** Opening Material provided block **

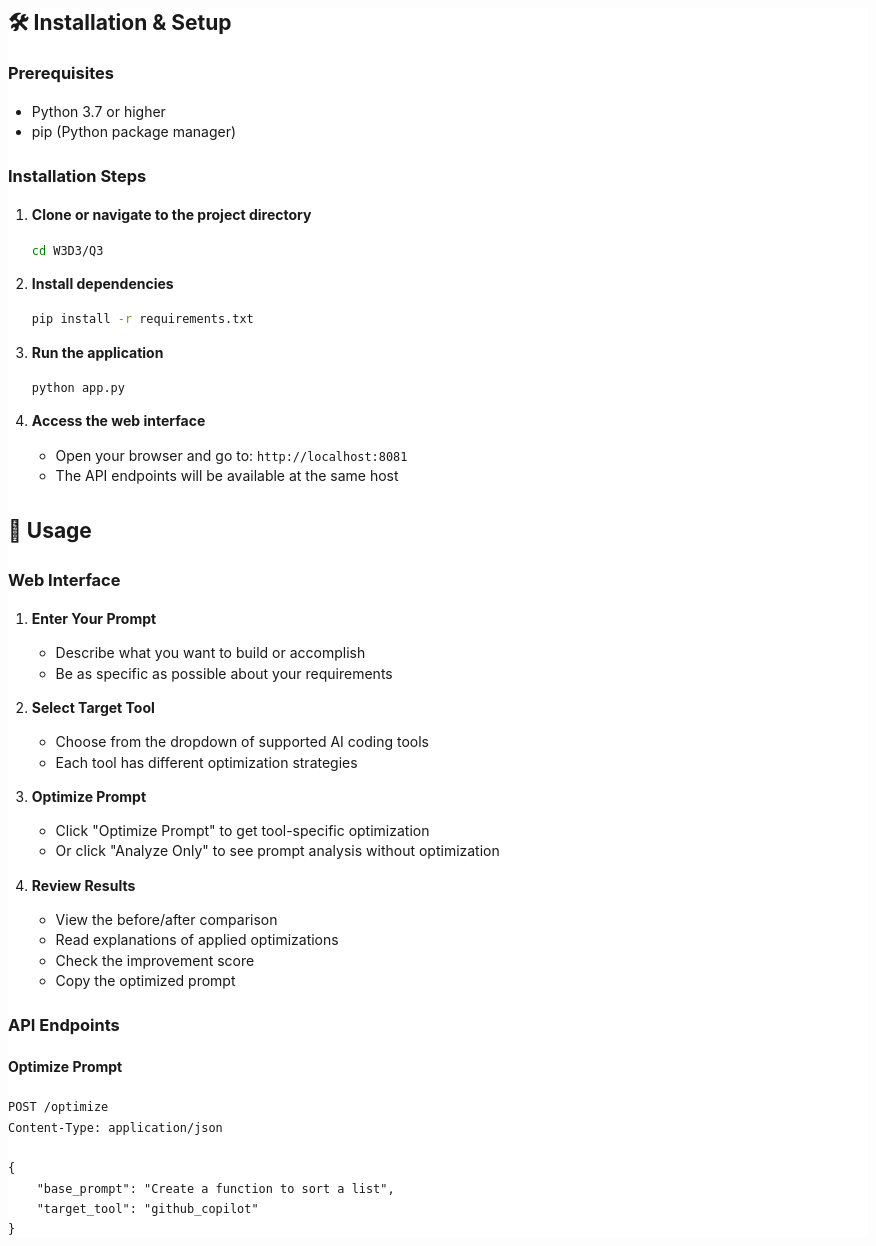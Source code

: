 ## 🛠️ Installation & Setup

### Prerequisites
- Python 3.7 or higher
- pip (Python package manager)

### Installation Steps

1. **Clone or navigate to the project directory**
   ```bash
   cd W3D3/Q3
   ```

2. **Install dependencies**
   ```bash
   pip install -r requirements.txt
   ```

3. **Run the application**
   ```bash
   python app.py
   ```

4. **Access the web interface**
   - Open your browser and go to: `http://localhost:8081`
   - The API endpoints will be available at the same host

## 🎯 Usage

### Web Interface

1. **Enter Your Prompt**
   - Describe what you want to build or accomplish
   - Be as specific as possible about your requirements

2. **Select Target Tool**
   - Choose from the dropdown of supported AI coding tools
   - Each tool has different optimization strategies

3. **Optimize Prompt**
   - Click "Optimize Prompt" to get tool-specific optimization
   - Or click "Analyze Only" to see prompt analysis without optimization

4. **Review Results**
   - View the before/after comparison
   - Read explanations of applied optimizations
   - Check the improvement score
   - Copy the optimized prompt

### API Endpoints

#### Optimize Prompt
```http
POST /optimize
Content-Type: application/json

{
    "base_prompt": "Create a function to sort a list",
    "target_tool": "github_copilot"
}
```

** Closing Material provided block **

→ **Task objective**
Where does "specific" appear in the records above? Copy every line that has it.

→ **Problem solution**
   - Be as specific as possible about your requirements
   - Click "Optimize Prompt" to get tool-specific optimization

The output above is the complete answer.